Extracted records
-- Opening Marker --
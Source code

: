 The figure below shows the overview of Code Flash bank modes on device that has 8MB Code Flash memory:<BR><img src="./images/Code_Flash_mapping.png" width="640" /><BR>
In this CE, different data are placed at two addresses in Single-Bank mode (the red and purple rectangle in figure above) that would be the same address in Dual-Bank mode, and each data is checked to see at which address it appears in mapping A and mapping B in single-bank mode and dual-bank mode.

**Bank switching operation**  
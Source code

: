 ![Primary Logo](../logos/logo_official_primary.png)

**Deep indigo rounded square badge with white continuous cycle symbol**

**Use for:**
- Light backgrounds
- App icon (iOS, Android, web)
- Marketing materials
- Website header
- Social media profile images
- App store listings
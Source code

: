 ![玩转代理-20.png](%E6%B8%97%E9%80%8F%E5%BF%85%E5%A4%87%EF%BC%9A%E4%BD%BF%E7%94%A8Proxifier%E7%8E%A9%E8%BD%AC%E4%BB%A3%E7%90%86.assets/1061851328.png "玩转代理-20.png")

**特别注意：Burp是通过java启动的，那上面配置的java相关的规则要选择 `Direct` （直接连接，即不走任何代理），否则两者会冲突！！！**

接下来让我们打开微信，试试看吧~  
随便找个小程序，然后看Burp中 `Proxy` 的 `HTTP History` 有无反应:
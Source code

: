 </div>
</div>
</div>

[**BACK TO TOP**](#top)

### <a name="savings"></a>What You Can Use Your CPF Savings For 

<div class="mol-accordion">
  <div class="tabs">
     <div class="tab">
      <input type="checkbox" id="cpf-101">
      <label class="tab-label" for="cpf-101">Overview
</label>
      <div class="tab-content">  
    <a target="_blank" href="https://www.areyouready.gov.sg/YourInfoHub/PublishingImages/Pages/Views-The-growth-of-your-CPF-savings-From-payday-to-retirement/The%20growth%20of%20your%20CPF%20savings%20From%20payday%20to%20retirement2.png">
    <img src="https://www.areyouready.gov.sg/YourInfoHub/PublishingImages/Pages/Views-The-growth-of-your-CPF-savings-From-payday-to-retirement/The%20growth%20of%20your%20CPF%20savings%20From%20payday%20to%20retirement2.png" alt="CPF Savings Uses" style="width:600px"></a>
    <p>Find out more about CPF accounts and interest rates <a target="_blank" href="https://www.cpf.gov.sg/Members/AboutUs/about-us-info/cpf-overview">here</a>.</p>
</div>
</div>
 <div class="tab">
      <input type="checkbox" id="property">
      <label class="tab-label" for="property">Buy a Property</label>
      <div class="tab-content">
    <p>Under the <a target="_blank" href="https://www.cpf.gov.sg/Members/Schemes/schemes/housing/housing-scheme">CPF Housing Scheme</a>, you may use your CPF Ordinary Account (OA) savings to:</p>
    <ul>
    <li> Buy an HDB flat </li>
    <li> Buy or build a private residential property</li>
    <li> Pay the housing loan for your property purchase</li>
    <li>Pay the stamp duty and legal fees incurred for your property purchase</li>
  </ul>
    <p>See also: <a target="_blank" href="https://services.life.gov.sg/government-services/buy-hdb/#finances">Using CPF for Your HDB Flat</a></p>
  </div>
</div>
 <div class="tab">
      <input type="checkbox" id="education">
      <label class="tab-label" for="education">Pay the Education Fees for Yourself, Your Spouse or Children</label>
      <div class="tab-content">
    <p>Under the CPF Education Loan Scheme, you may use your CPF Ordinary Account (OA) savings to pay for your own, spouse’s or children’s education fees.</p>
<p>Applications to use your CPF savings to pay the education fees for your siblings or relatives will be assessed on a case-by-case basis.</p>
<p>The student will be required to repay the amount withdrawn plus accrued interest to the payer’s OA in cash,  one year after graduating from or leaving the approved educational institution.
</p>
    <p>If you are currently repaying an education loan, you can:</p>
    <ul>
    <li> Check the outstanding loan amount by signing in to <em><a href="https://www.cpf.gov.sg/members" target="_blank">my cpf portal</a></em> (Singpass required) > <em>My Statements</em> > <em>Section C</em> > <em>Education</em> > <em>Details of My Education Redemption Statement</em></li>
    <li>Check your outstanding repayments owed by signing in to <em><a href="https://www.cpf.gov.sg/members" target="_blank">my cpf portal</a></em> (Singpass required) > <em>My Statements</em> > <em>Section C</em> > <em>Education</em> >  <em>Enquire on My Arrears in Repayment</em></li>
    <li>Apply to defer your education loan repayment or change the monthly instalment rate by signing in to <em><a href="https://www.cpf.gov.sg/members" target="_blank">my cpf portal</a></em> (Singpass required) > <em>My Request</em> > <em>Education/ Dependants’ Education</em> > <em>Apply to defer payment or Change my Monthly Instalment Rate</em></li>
-- Closing Marker --
(Problem)
The lines above from the one containing "<li> Pay the" through the one containing "<li>Check your outstanding" are to be set down exactly, and no others.

(The answer)
    <li> Pay the housing loan for your property purchase</li>
    <li>Pay the stamp duty and legal fees incurred for your property purchase</li>
  </ul>
    <p>See also: <a target="_blank" href="https://services.life.gov.sg/government-services/buy-hdb/#finances">Using CPF for Your HDB Flat</a></p>
  </div>
</div>
 <div class="tab">
      <input type="checkbox" id="education">
      <label class="tab-label" for="education">Pay the Education Fees for Yourself, Your Spouse or Children</label>
      <div class="tab-content">
    <p>Under the CPF Education Loan Scheme, you may use your CPF Ordinary Account (OA) savings to pay for your own, spouse’s or children’s education fees.</p>
<p>Applications to use your CPF savings to pay the education fees for your siblings or relatives will be assessed on a case-by-case basis.</p>
<p>The student will be required to repay the amount withdrawn plus accrued interest to the payer’s OA in cash,  one year after graduating from or leaving the approved educational institution.
</p>
    <p>If you are currently repaying an education loan, you can:</p>
    <ul>
    <li> Check the outstanding loan amount by signing in to <em><a href="https://www.cpf.gov.sg/members" target="_blank">my cpf portal</a></em> (Singpass required) > <em>My Statements</em> > <em>Section C</em> > <em>Education</em> > <em>Details of My Education Redemption Statement</em></li>
    <li>Check your outstanding repayments owed by signing in to <em><a href="https://www.cpf.gov.sg/members" target="_blank">my cpf portal</a></em> (Singpass required) > <em>My Statements</em> > <em>Section C</em> > <em>Education</em> >  <em>Enquire on My Arrears in Repayment</em></li>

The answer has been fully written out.